What you have to do: Copy out each line in the listing below where the word "dotfiles" appears.

*** Recorded information Section Begins ***

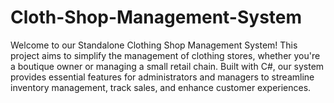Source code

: # Cloth-Shop-Management-System
 Welcome to our Standalone Clothing Shop Management System! This project aims to simplify the management of clothing stores, whether you're a boutique owner or managing a small retail chain. Built with C#, our system provides essential features for administrators and managers to streamline inventory management, track sales, and enhance customer experiences.
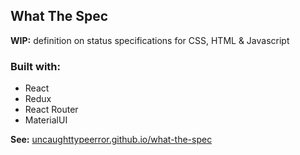 ## What The Spec
**WIP:** definition on status specifications for CSS, HTML & Javascript

### Built with:
- React
- Redux
- React Router
- MaterialUI

**See:** [uncaughttypeerror.github.io/what-the-spec](https://uncaughttypeerror.github.io/what-the-spec/)
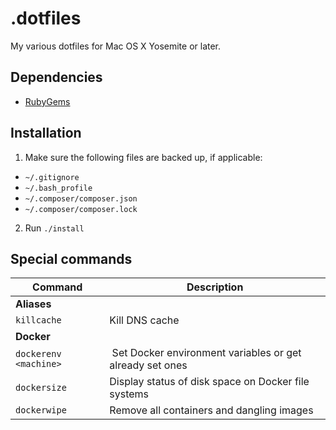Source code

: # .dotfiles

My various dotfiles for Mac OS X Yosemite or later.

## Dependencies

- [RubyGems](https://rubygems.org/pages/download)

## Installation

1. Make sure the following files are backed up, if applicable:
  - `~/.gitignore`
  - `~/.bash_profile`
  - `~/.composer/composer.json`
  - `~/.composer/composer.lock`
2. Run `./install`

## Special commands

| Command | Description |
|---------|-----|
| __Aliases__ | |
| `killcache` | Kill DNS cache | 
| __Docker__ | |
| `dockerenv <machine>` | Set Docker environment variables or get already set ones |
| `dockersize` | Display status of disk space on Docker file systems |
| `dockerwipe` | Remove all containers and dangling images |
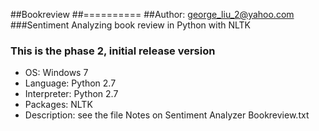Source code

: ##Bookreview
##==========
##Author:  george_liu_2@yahoo.com
###Sentiment Analyzing book review in Python with NLTK
### This is the phase 2, initial release version

* OS: Windows 7
* Language: Python 2.7
* Interpreter: Python 2.7  
* Packages: NLTK
* Description: see the file Notes on Sentiment Analyzer Bookreview.txt
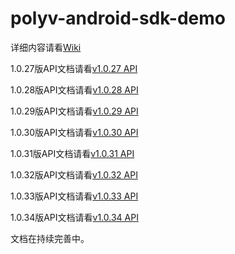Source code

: 
polyv-android-sdk-demo
======================

详细内容请看[Wiki](https://github.com/easefun/polyv-android-sdk-demo/wiki)

1.0.27版API文档请看[v1.0.27 API](http://demo.polyv.net/polyv/android/sdk/1.0.27/api/index.html)

1.0.28版API文档请看[v1.0.28 API](http://demo.polyv.net/polyv/android/sdk/1.0.28/api/index.html)

1.0.29版API文档请看[v1.0.29 API](http://demo.polyv.net/polyv/android/sdk/1.0.29/api/index.html)

1.0.30版API文档请看[v1.0.30 API](http://demo.polyv.net/polyv/android/sdk/1.0.30/api/index.html)

1.0.31版API文档请看[v1.0.31 API](http://demo.polyv.net/polyv/android/sdk/1.0.31/api/index.html)

1.0.32版API文档请看[v1.0.32 API](http://demo.polyv.net/polyv/android/sdk/1.0.32/api/index.html)

1.0.33版API文档请看[v1.0.33 API](http://demo.polyv.net/polyv/android/sdk/1.0.33/api/index.html)

1.0.34版API文档请看[v1.0.34 API](http://demo.polyv.net/polyv/android/sdk/1.0.34/api/index.html)

文档在持续完善中。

*** Recorded information Section Ends ***

Output of the task:
: # .dotfiles
My various dotfiles for Mac OS X Yosemite or later.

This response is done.